The processes associated with liver disruption caused by a blunt abdominal injury have been investigated on a model of continuous media deformation. It was shown that local primary injuries to the liver result from stress-induced tissue stretching, compression, and shear in the longitudinal direction. They have a layered relief due to transverse fissures.

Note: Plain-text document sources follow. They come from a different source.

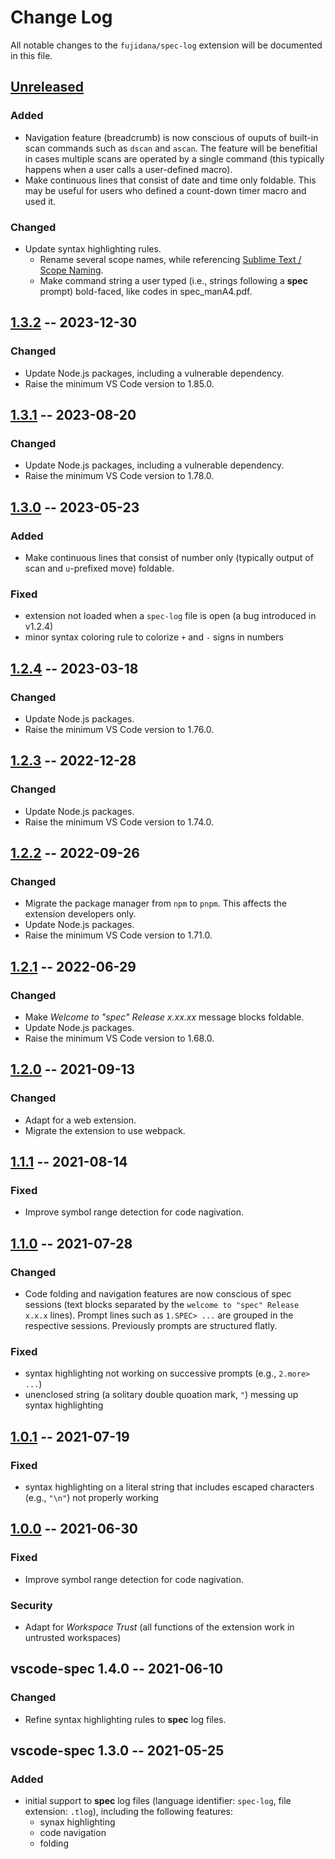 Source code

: # Change Log

All notable changes to the `fujidana/spec-log` extension will be documented in this file.

## [Unreleased]

### Added

- Navigation feature (breadcrumb) is now conscious of ouputs of built-in scan commands such as `dscan` and `ascan`. The feature will be benefitial in cases multiple scans are operated by a single command (this typically happens when a user calls a user-defined macro).
- Make continuous lines that consist of date and time only foldable. This may be useful for users who defined a count-down timer macro and used it.

### Changed

- Update syntax highlighting rules.
  - Rename several scope names, while referencing [Sublime Text / Scope Naming](https://www.sublimetext.com/docs/scope_naming.html).
  - Make command string a user typed (i.e., strings following a __spec__ prompt) bold-faced, like codes in spec_manA4.pdf.

## [1.3.2] -- 2023-12-30

### Changed

- Update Node.js packages, including a vulnerable dependency.
- Raise the minimum VS Code version to 1.85.0.

## [1.3.1] -- 2023-08-20

### Changed

- Update Node.js packages, including a vulnerable dependency.
- Raise the minimum VS Code version to 1.78.0.

## [1.3.0] -- 2023-05-23

### Added

- Make continuous lines that consist of number only (typically output of scan and `u`-prefixed move) foldable.

### Fixed

- extension not loaded when a `spec-log` file is open (a bug introduced in v1.2.4)
- minor syntax coloring rule to colorize `+` and `-` signs in numbers

## [1.2.4] -- 2023-03-18

### Changed

- Update Node.js packages.
- Raise the minimum VS Code version to 1.76.0.

## [1.2.3] -- 2022-12-28

### Changed

- Update Node.js packages.
- Raise the minimum VS Code version to 1.74.0.

## [1.2.2] -- 2022-09-26

### Changed

- Migrate the package manager from `npm` to `pnpm`. This affects the extension developers only.
- Update Node.js packages.
- Raise the minimum VS Code version to 1.71.0.

## [1.2.1] -- 2022-06-29

### Changed

- Make _Welcome to "spec" Release x.xx.xx_ message blocks foldable.
- Update Node.js packages.
- Raise the minimum VS Code version to 1.68.0.

## [1.2.0] -- 2021-09-13

### Changed

- Adapt for a web extension.
- Migrate the extension to use webpack.

## [1.1.1] -- 2021-08-14

### Fixed

- Improve symbol range detection for code nagivation.

## [1.1.0] -- 2021-07-28

### Changed

- Code folding and navigation features are now conscious of spec sessions (text blocks separated by the `welcome to "spec" Release x.x.x` lines). Prompt lines such as `1.SPEC> ...` are grouped in the respective sessions. Previously prompts are structured flatly.

### Fixed

- syntax highlighting not working on successive prompts (e.g., `2.more> ...`)
- unenclosed string (a solitary double quoation mark, `"`) messing up syntax highlighting

## [1.0.1] -- 2021-07-19

### Fixed

- syntax highlighting on a literal string that includes escaped characters (e.g., `"\n"`) not properly working

## [1.0.0] -- 2021-06-30

### Fixed

- Improve symbol range detection for code nagivation.

### Security

- Adapt for _Workspace Trust_ (all functions of the extension work in untrusted workspaces)

## vscode-spec 1.4.0 -- 2021-06-10

### Changed

- Refine syntax highlighting rules to __spec__ log files.

## vscode-spec 1.3.0 -- 2021-05-25

### Added

- initial support to __spec__ log files (language identifier: `spec-log`, file extension: `.tlog`), including the following features:
  - synax highlighting
  - code navigation
  - folding

[Unreleased]: https://github.com/fujidana/vscode-spec-log/compare/v1.3.2...HEAD
[1.3.2]: https://github.com/fujidana/vscode-spec-log/compare/v1.3.1...v1.3.2
[1.3.1]: https://github.com/fujidana/vscode-spec-log/compare/v1.3.0...v1.3.1
[1.3.0]: https://github.com/fujidana/vscode-spec-log/compare/v1.2.4...v1.3.0
[1.2.4]: https://github.com/fujidana/vscode-spec-log/compare/v1.2.3...v1.2.4
[1.2.3]: https://github.com/fujidana/vscode-spec-log/compare/v1.2.2...v1.2.3
[1.2.2]: https://github.com/fujidana/vscode-spec-log/compare/v1.2.1...v1.2.2
[1.2.1]: https://github.com/fujidana/vscode-spec-log/compare/v1.2.0...v1.2.1
[1.2.0]: https://github.com/fujidana/vscode-spec-log/compare/v1.1.1...v1.2.0
[1.1.1]: https://github.com/fujidana/vscode-spec-log/compare/v1.1.0...v1.1.1
[1.1.0]: https://github.com/fujidana/vscode-spec-log/compare/v1.0.1...v1.1.0
[1.0.1]: https://github.com/fujidana/vscode-spec-log/compare/v1.0.0...v1.0.1
[1.0.0]: https://github.com/fujidana/vscode-spec-log/releases/tag/v1.0.0
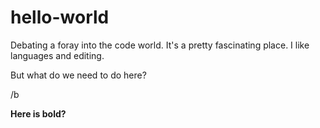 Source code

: # hello-world

Debating a foray into the code world. It's a pretty fascinating place. I like languages and editing. 

But what do we need to do here? 

/b

<Strong> Here is bold? </strong>
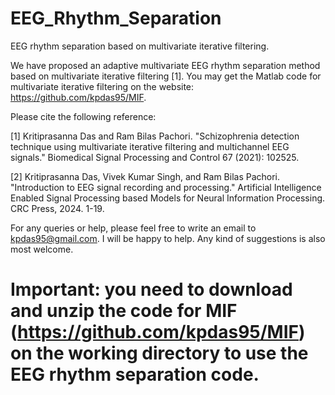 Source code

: # EEG_Rhythm_Separation
EEG rhythm separation based on multivariate iterative filtering.

We have proposed an adaptive multivariate EEG rhythm separation method based on multivariate iterative filtering [1]. You may get the Matlab code for multivariate iterative filtering on the website: https://github.com/kpdas95/MIF. 


Please cite the following reference:

[1] Kritiprasanna Das and Ram Bilas Pachori. "Schizophrenia detection technique using multivariate iterative filtering and multichannel EEG signals." Biomedical Signal Processing and Control 67 (2021): 102525.

[2] Kritiprasanna Das, Vivek Kumar Singh, and Ram Bilas Pachori. "Introduction to EEG signal recording and processing." Artificial Intelligence Enabled Signal Processing based Models for Neural Information Processing. CRC Press, 2024. 1-19. 

For any queries or help, please feel free to write an email to kpdas95@gmail.com. I will be happy to help. Any kind of suggestions is also most welcome.


# Important: you need to download and unzip the code for MIF (https://github.com/kpdas95/MIF) on the working directory to use the EEG rhythm separation code.




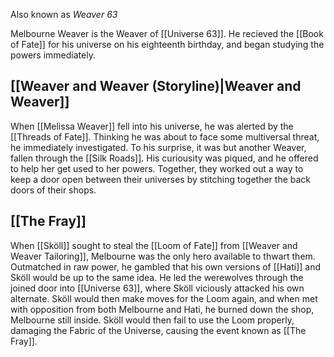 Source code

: Also known as *Weaver 63*

Melbourne Weaver is the Weaver of [[Universe 63]]. He recieved the [[Book of Fate]] for his universe on his eighteenth birthday, and began studying the powers immediately. 

## [[Weaver and Weaver (Storyline)|Weaver and Weaver]]
When [[Melissa Weaver]] fell into his universe, he was alerted by the [[Threads of Fate]]. Thinking he was about to face some multiversal threat, he immediately investigated. To his surprise, it was but another Weaver, fallen through the [[Silk Roads]].
His curiousity was piqued, and he offered to help her get used to her powers. Together, they worked out a way to keep a door open between their universes by stitching together the back doors of their shops.

## [[The Fray]]
When [[Sköll]] sought to steal the [[Loom of Fate]] from [[Weaver and Weaver Tailoring]], Melbourne was the only hero available to thwart them. 
Outmatched in raw power, he gambled that his own versions of [[Hati]] and Sköll would be up to the same idea. He led the werewolves through the joined door into [[Universe 63]], where Sköll viciously attacked his own alternate. 
Sköll would then make moves for the Loom again, and when met with opposition from both Melbourne and Hati, he burned down the shop, Melbourne still inside.
Sköll would then fail to use the Loom properly, damaging the Fabric of the Universe, causing the event known as [[The Fray]].

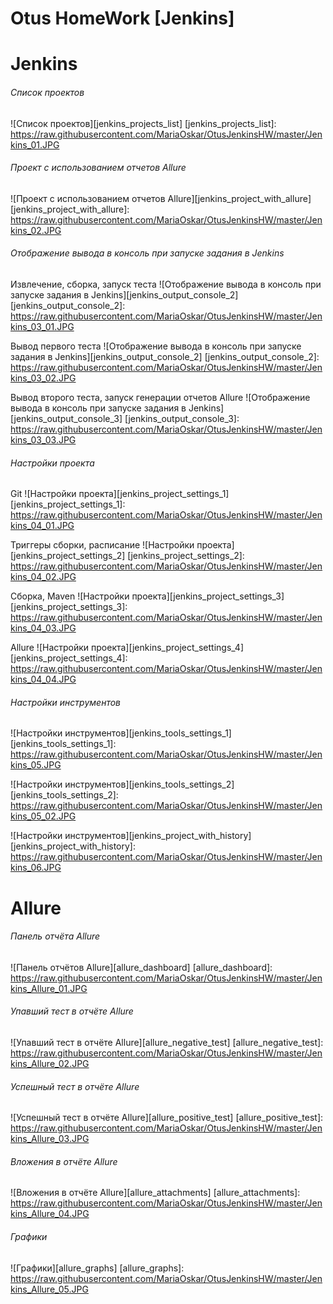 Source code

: # Otus HomeWork [Jenkins]


Jenkins
=======

###### Список проектов

![Список проектов][jenkins_projects_list]
[jenkins_projects_list]: https://raw.githubusercontent.com/MariaOskar/OtusJenkinsHW/master/Jenkins_01.JPG


###### Проект с использованием отчетов Allure

![Проект с использованием отчетов Allure][jenkins_project_with_allure]
[jenkins_project_with_allure]: https://raw.githubusercontent.com/MariaOskar/OtusJenkinsHW/master/Jenkins_02.JPG


###### Отображение вывода в консоль при запуске задания в Jenkins

Извлечение, сборка, запуск теста
![Отображение вывода в консоль при запуске задания в Jenkins][jenkins_output_console_2]
[jenkins_output_console_2]: https://raw.githubusercontent.com/MariaOskar/OtusJenkinsHW/master/Jenkins_03_01.JPG

Вывод первого теста
![Отображение вывода в консоль при запуске задания в Jenkins][jenkins_output_console_2]
[jenkins_output_console_2]: https://raw.githubusercontent.com/MariaOskar/OtusJenkinsHW/master/Jenkins_03_02.JPG

Вывод второго теста, запуск генерации отчетов Allure
![Отображение вывода в консоль при запуске задания в Jenkins][jenkins_output_console_3]
[jenkins_output_console_3]: https://raw.githubusercontent.com/MariaOskar/OtusJenkinsHW/master/Jenkins_03_03.JPG



###### Настройки проекта

Git
![Настройки проекта][jenkins_project_settings_1]
[jenkins_project_settings_1]: https://raw.githubusercontent.com/MariaOskar/OtusJenkinsHW/master/Jenkins_04_01.JPG

Триггеры сборки, расписание
![Настройки проекта][jenkins_project_settings_2]
[jenkins_project_settings_2]: https://raw.githubusercontent.com/MariaOskar/OtusJenkinsHW/master/Jenkins_04_02.JPG

Сборка, Maven
![Настройки проекта][jenkins_project_settings_3]
[jenkins_project_settings_3]: https://raw.githubusercontent.com/MariaOskar/OtusJenkinsHW/master/Jenkins_04_03.JPG

Allure
![Настройки проекта][jenkins_project_settings_4]
[jenkins_project_settings_4]: https://raw.githubusercontent.com/MariaOskar/OtusJenkinsHW/master/Jenkins_04_04.JPG


###### Настройки инструментов
![Настройки инструментов][jenkins_tools_settings_1]
[jenkins_tools_settings_1]: https://raw.githubusercontent.com/MariaOskar/OtusJenkinsHW/master/Jenkins_05.JPG

![Настройки инструментов][jenkins_tools_settings_2]
[jenkins_tools_settings_2]: https://raw.githubusercontent.com/MariaOskar/OtusJenkinsHW/master/Jenkins_05_02.JPG

![Настройки инструментов][jenkins_project_with_history]
[jenkins_project_with_history]: https://raw.githubusercontent.com/MariaOskar/OtusJenkinsHW/master/Jenkins_06.JPG


Allure
======

###### Панель отчёта Allure
![Панель отчётов Allure][allure_dashboard]
[allure_dashboard]: https://raw.githubusercontent.com/MariaOskar/OtusJenkinsHW/master/Jenkins_Allure_01.JPG


###### Упавший тест в отчёте Allure

![Упавший тест в отчёте Allure][allure_negative_test]
[allure_negative_test]: https://raw.githubusercontent.com/MariaOskar/OtusJenkinsHW/master/Jenkins_Allure_02.JPG


###### Успешный тест в отчёте Allure

![Успешный тест в отчёте Allure][allure_positive_test]
[allure_positive_test]: https://raw.githubusercontent.com/MariaOskar/OtusJenkinsHW/master/Jenkins_Allure_03.JPG


###### Вложения в отчёте Allure

![Вложения в отчёте Allure][allure_attachments]
[allure_attachments]: https://raw.githubusercontent.com/MariaOskar/OtusJenkinsHW/master/Jenkins_Allure_04.JPG


###### Графики

![Графики][allure_graphs]
[allure_graphs]: https://raw.githubusercontent.com/MariaOskar/OtusJenkinsHW/master/Jenkins_Allure_05.JPG
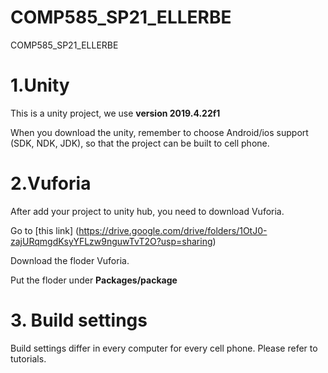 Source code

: # COMP585_SP21_ELLERBE
COMP585_SP21_ELLERBE

# 1.Unity
This is a unity project, we use **version 2019.4.22f1**

When you download the unity, remember to choose Android/ios support (SDK, NDK, JDK), so that the project can be built to cell phone.



# 2.Vuforia
After add your project to unity hub, you need to download Vuforia.

Go to [this link] (https://drive.google.com/drive/folders/1OtJ0-zajURqmgdKsyYFLzw9nguwTvT2O?usp=sharing)

Download the floder Vuforia.

Put the floder under **Packages/package**



# 3. Build settings
Build settings differ in every computer for every cell phone. Please refer to tutorials.

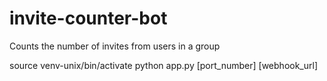 # invite-counter-bot
Counts the number of invites from users in a group

source venv-unix/bin/activate
python app.py [port_number] [webhook_url]
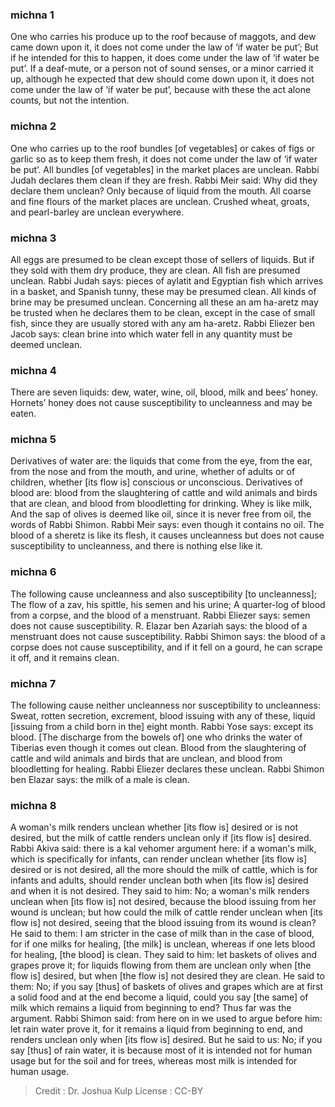 
### michna 1
One who carries his produce up to the roof because of maggots, and dew came down upon it, it does not come under the law of ‘if water be put’; But if he intended for this to happen, it does come under the law of ‘if water be put’. If a deaf-mute, or a person not of sound senses, or a minor carried it up, although he expected that dew should come down upon it, it does not come under the law of ‘if water be put’, because with these the act alone counts, but not the intention.

### michna 2
One who carries up to the roof bundles [of vegetables] or cakes of figs or garlic so as to keep them fresh, it does not come under the law of ‘if water be put’. All bundles [of vegetables] in the market places are unclean. Rabbi Judah declares them clean if they are fresh. Rabbi Meir said: Why did they declare them unclean? Only because of liquid from the mouth. All coarse and fine flours of the market places are unclean. Crushed wheat, groats, and pearl-barley are unclean everywhere.

### michna 3
All eggs are presumed to be clean except those of sellers of liquids. But if they sold with them dry produce, they are clean. All fish are presumed unclean. Rabbi Judah says: pieces of aylatit and Egyptian fish which arrives in a basket, and Spanish tunny, these may be presumed clean. All kinds of brine may be presumed unclean. Concerning all these an am ha-aretz may be trusted when he declares them to be clean, except in the case of small fish, since they are usually stored with any am ha-aretz. Rabbi Eliezer ben Jacob says: clean brine into which water fell in any quantity must be deemed unclean.

### michna 4
There are seven liquids:   dew, water, wine, oil, blood, milk and bees’ honey. Hornets’ honey does not cause susceptibility to uncleanness and may be eaten.

### michna 5
Derivatives of water are: the liquids that come from the eye, from the ear, from the nose and from the mouth, and urine, whether of adults or of children, whether [its flow is] conscious or unconscious. Derivatives of blood are: blood from the slaughtering of cattle and wild animals and birds that are clean, and blood from bloodletting for drinking. Whey is like milk, And the sap of olives is deemed like oil, since it is never free from oil, the words of Rabbi Shimon. Rabbi Meir says: even though it contains no oil. The blood of a sheretz is like its flesh, it causes uncleanness but does not cause susceptibility to uncleanness, and there is nothing else like it.

### michna 6
The following cause uncleanness and also susceptibility [to uncleanness]; The flow of a zav, his spittle, his semen and his urine; A quarter-log of blood from a corpse, and the blood of a menstruant. Rabbi Eliezer says: semen does not cause susceptibility. R. Elazar ben Azariah says: the blood of a menstruant does not cause susceptibility. Rabbi Shimon says: the blood of a corpse does not cause susceptibility, and if it fell on a gourd, he can scrape it off, and it remains clean.

### michna 7
The following cause neither uncleanness nor susceptibility to uncleanness: Sweat, rotten secretion, excrement, blood issuing with any of these, liquid [issuing from a child born in the] eight month. Rabbi Yose says: except its blood. [The discharge from the bowels of] one who drinks the water of Tiberias even though it comes out clean. Blood from the slaughtering of cattle and wild animals and birds that are unclean, and blood from bloodletting for healing. Rabbi Eliezer declares these unclean. Rabbi Shimon ben Elazar says: the milk of a male is clean.

### michna 8
A woman's milk renders unclean whether [its flow is] desired or is not desired, but the milk of cattle renders unclean only if [its flow is] desired. Rabbi Akiva said: there is a kal vehomer argument here: if a woman's milk, which is specifically for infants, can render unclean whether [its flow is] desired or is not desired, all the more should the milk of cattle, which is for infants and adults, should render unclean both when [its flow is] desired and when it is not desired. They said to him: No; a woman's milk renders unclean when [its flow is] not desired, because the blood issuing from her wound is unclean; but how could the milk of cattle render unclean when [its flow is] not desired, seeing that the blood issuing from its wound is clean? He said to them: I am stricter in the case of milk than in the case of blood, for if one milks for healing, [the milk] is unclean, whereas if one lets blood for healing, [the blood] is clean. They said to him: let baskets of olives and grapes prove it; for liquids flowing from them are unclean only when [the flow is] desired, but when [the flow is] not desired they are clean. He said to them: No; if you say [thus] of baskets of olives and grapes which are at first a solid food and at the end become a liquid, could you say [the same] of milk which remains a liquid from beginning to end? Thus far was the argument. Rabbi Shimon said: from here on in we used to argue before him: let rain water prove it, for it remains a liquid from beginning to end, and renders unclean only when [its flow is] desired. But he said to us: No; if you say [thus] of rain water, it is because most of it is intended not for human usage but for the soil and for trees, whereas most milk is intended for human usage.

>Credit : Dr. Joshua Kulp
>License : CC-BY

The peripheral ruptures result from tissue extension under effect of overall liver deformation. They are not deep and have a uniform relief created by alternating low tubercles and superficial fissures oriented at the right angle to the surface. Antishock ruptures are the consequences of tissue extension or stretching/compression during local and overall deformation of the liver surface. They develop in the longitudinal direction, have a non-uniform relief created by alternating high prominences and numerous fissures differing in both the depth and the extension and oriented at the right angle to the liver surface. Central ruptures result from tissue stretching accompanying overall deformation of the organ. They are directed perpendicular to the direction of the surface force, have the longitudinal direction and non-uniform relief.
在连续介质变形模型上,对钝性腹部损伤所致肝脏破裂相关过程进行了研究。结果表明,肝脏局部原发性损伤是由应力诱导的组织纵向拉伸、压缩和剪切所致。由于横向裂隙,其具有分层的形态。周边破裂是肝脏整体变形作用下组织伸展的结果。它们不深,具有由交替出现的低结节和与表面成直角的浅表裂隙形成的均匀形态。抗休克破裂是肝脏表面局部和整体变形过程中组织伸展或拉伸/压缩的结果。它们沿纵向发展,具有由交替出现的高隆起和许多深度和伸展程度不同且与肝脏表面成直角的裂隙形成的不均匀形态。中央破裂是器官整体变形时组织拉伸的结果。它们垂直于表面力的方向,呈纵向且形态不均匀。